__WHAT IS EXPECTED__
Which lines below fall between the one containing "한글로 숲의종교와 사막의" and the one containing "변화를 받아들이기 어려운 편입니다"? Repeat them exactly, counting both of those lines, and add nothing else.

*** GIVEN DATA Section Begins ***

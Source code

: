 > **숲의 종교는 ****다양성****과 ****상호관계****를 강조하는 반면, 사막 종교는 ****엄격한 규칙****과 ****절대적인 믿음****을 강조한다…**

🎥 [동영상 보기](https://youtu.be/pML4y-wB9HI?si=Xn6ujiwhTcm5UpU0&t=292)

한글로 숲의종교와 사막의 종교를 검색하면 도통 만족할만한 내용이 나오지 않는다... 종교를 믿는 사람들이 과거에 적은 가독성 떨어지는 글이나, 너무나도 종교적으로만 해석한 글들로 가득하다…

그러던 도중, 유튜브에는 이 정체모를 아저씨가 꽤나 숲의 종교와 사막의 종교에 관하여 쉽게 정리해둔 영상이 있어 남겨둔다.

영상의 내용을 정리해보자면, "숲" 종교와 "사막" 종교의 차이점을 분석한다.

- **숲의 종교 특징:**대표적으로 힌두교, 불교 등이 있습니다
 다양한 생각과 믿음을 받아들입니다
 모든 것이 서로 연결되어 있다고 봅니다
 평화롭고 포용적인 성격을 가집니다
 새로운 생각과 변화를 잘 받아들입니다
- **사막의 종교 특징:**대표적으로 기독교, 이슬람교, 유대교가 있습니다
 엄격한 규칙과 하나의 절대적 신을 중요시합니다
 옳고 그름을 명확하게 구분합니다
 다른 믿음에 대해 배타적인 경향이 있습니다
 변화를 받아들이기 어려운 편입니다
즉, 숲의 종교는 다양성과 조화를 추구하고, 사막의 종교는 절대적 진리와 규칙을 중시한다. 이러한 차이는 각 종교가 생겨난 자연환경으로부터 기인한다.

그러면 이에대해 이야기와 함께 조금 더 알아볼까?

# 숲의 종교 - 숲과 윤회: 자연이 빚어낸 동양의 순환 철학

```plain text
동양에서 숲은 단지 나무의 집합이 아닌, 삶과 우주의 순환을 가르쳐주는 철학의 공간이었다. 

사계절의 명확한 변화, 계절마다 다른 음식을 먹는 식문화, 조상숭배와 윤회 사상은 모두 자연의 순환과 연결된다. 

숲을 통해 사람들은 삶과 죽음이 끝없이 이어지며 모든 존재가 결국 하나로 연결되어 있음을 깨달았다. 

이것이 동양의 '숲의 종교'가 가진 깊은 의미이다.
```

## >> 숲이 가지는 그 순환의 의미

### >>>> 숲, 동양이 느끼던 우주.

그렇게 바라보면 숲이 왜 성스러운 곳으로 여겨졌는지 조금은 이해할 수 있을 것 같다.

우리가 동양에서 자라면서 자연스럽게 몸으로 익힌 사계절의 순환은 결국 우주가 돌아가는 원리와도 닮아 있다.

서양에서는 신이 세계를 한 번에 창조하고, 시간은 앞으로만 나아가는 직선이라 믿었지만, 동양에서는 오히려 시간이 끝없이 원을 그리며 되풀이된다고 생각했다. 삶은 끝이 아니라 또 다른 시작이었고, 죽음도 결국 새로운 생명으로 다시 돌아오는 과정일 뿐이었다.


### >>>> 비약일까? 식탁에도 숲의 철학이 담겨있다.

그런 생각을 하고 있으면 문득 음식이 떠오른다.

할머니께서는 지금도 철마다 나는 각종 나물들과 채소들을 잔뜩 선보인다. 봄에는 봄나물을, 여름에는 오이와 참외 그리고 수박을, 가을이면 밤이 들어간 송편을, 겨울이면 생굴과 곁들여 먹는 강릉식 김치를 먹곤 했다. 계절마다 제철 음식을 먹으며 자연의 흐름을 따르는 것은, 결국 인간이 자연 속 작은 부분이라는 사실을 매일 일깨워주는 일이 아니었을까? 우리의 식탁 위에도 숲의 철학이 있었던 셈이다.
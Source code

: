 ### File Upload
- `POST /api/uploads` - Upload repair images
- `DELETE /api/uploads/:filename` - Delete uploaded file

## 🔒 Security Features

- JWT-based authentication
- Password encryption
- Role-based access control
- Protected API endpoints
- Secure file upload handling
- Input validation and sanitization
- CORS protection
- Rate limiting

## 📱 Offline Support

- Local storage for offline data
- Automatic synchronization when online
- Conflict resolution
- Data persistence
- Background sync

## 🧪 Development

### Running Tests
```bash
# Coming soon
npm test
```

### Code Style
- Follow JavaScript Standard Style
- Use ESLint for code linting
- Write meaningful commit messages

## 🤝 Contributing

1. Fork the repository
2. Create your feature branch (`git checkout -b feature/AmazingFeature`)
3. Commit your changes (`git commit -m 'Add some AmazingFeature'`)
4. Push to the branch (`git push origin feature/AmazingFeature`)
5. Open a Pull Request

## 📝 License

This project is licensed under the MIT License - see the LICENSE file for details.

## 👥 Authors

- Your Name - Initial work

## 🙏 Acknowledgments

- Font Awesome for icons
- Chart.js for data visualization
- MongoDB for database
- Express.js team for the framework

*** GIVEN DATA Section Ends ***

__EXERCISE RESPONSE__
한글로 숲의종교와 사막의 종교를 검색하면 도통 만족할만한 내용이 나오지 않는다... 종교를 믿는 사람들이 과거에 적은 가독성 떨어지는 글이나, 너무나도 종교적으로만 해석한 글들로 가득하다…

그러던 도중, 유튜브에는 이 정체모를 아저씨가 꽤나 숲의 종교와 사막의 종교에 관하여 쉽게 정리해둔 영상이 있어 남겨둔다.

영상의 내용을 정리해보자면, "숲" 종교와 "사막" 종교의 차이점을 분석한다.

- **숲의 종교 특징:**대표적으로 힌두교, 불교 등이 있습니다
 다양한 생각과 믿음을 받아들입니다
 모든 것이 서로 연결되어 있다고 봅니다
 평화롭고 포용적인 성격을 가집니다
 새로운 생각과 변화를 잘 받아들입니다
- **사막의 종교 특징:**대표적으로 기독교, 이슬람교, 유대교가 있습니다
 엄격한 규칙과 하나의 절대적 신을 중요시합니다
 옳고 그름을 명확하게 구분합니다
 다른 믿음에 대해 배타적인 경향이 있습니다
 변화를 받아들이기 어려운 편입니다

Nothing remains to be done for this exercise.